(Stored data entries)
Segment Open
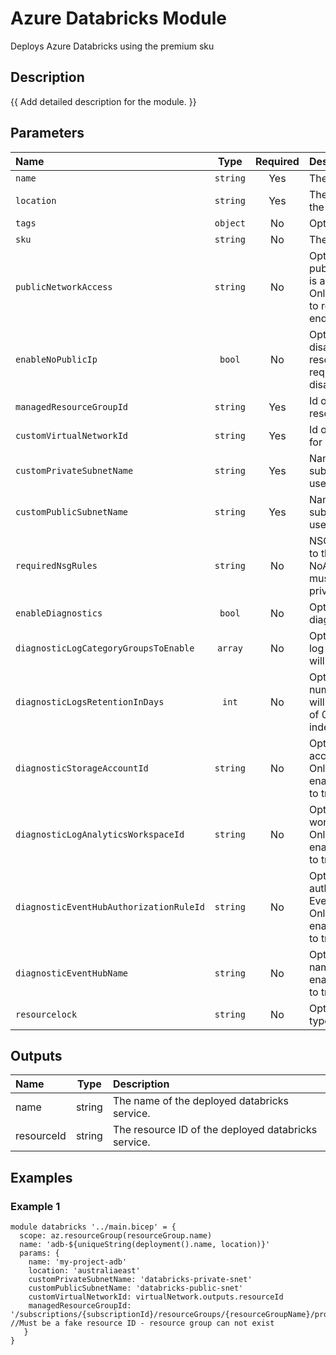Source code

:# Azure Databricks Module

Deploys Azure Databricks using the premium sku

## Description

{{ Add detailed description for the module. }}

## Parameters

| Name                                    | Type     | Required | Description                                                                                                                                          |
| :-------------------------------------- | :------: | :------: | :--------------------------------------------------------------------------------------------------------------------------------------------------- |
| `name`                                  | `string` | Yes      | The resource name.                                                                                                                                   |
| `location`                              | `string` | Yes      | The geo-location where the resource lives.                                                                                                           |
| `tags`                                  | `object` | No       | Optional. Resource tags.                                                                                                                             |
| `sku`                                   | `string` | No       | The sku of the resource                                                                                                                              |
| `publicNetworkAccess`                   | `string` | No       | Optional. Whether or not public endpoint access is allowed for this server. Only Disable if you wish to restrict to just private endpoints and VNET. |
| `enableNoPublicIp`                      | `bool`   | No       | Optional. Enable or disable public IP for the resource. Vnet injection requires public IP to be disabled.                                            |
| `managedResourceGroupId`                | `string` | Yes      | Id of the managed resource group                                                                                                                     |
| `customVirtualNetworkId`                | `string` | Yes      | Id of the virtual network for databricks to use                                                                                                      |
| `customPrivateSubnetName`               | `string` | Yes      | Name of the private subnet for databricks to use                                                                                                     |
| `customPublicSubnetName`                | `string` | Yes      | Name of the public subnet for databricks to use                                                                                                      |
| `requiredNsgRules`                      | `string` | No       | NSG rules to be applied to the custom subnets.  NoAzureDatabricksRules must be selected to use private endpoints                                     |
| `enableDiagnostics`                     | `bool`   | No       | Optional. Enable diagnostic logging.                                                                                                                 |
| `diagnosticLogCategoryGroupsToEnable`   | `array`  | No       | Optional. The name of log category groups that will be streamed.                                                                                     |
| `diagnosticLogsRetentionInDays`         | `int`    | No       | Optional. Specifies the number of days that logs will be kept for; a value of 0 will retain data indefinitely.                                       |
| `diagnosticStorageAccountId`            | `string` | No       | Optional. Storage account resource id. Only required if enableDiagnostics is set to true.                                                            |
| `diagnosticLogAnalyticsWorkspaceId`     | `string` | No       | Optional. Log analytics workspace resource id. Only required if enableDiagnostics is set to true.                                                    |
| `diagnosticEventHubAuthorizationRuleId` | `string` | No       | Optional. Event hub authorization rule for the Event Hubs namespace. Only required if enableDiagnostics is set to true.                              |
| `diagnosticEventHubName`                | `string` | No       | Optional. Event hub name. Only required if enableDiagnostics is set to true.                                                                         |
| `resourcelock`                          | `string` | No       | Optional. Specify the type of resource lock.                                                                                                         |

## Outputs

| Name       | Type   | Description                                         |
| :--------- | :----: | :-------------------------------------------------- |
| name       | string | The name of the deployed databricks service.        |
| resourceId | string | The resource ID of the deployed databricks service. |

## Examples

### Example 1

```bicep
module databricks '../main.bicep' = {
  scope: az.resourceGroup(resourceGroup.name)
  name: 'adb-${uniqueString(deployment().name, location)}'
  params: {
    name: 'my-project-adb'
    location: 'australiaeast'
    customPrivateSubnetName: 'databricks-private-snet'
    customPublicSubnetName: 'databricks-public-snet'
    customVirtualNetworkId: virtualNetwork.outputs.resourceId
    managedResourceGroupId: '/subscriptions/{subscriptionId}/resourceGroups/{resourceGroupName}/providers/{resourceProviderNamespace}/{resourceType}/{resourceName}' //Must be a fake resource ID - resource group can not exist
   }
}
```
Segment Closed
To do:
Where a line in the records above includes the string "will", show it.

Written solution:
| `diagnosticLogCategoryGroupsToEnable`   | `array`  | No       | Optional. The name of log category groups that will be streamed.                                                                                     |
| `diagnosticLogsRetentionInDays`         | `int`    | No       | Optional. Specifies the number of days that logs will be kept for; a value of 0 will retain data indefinitely.                                       |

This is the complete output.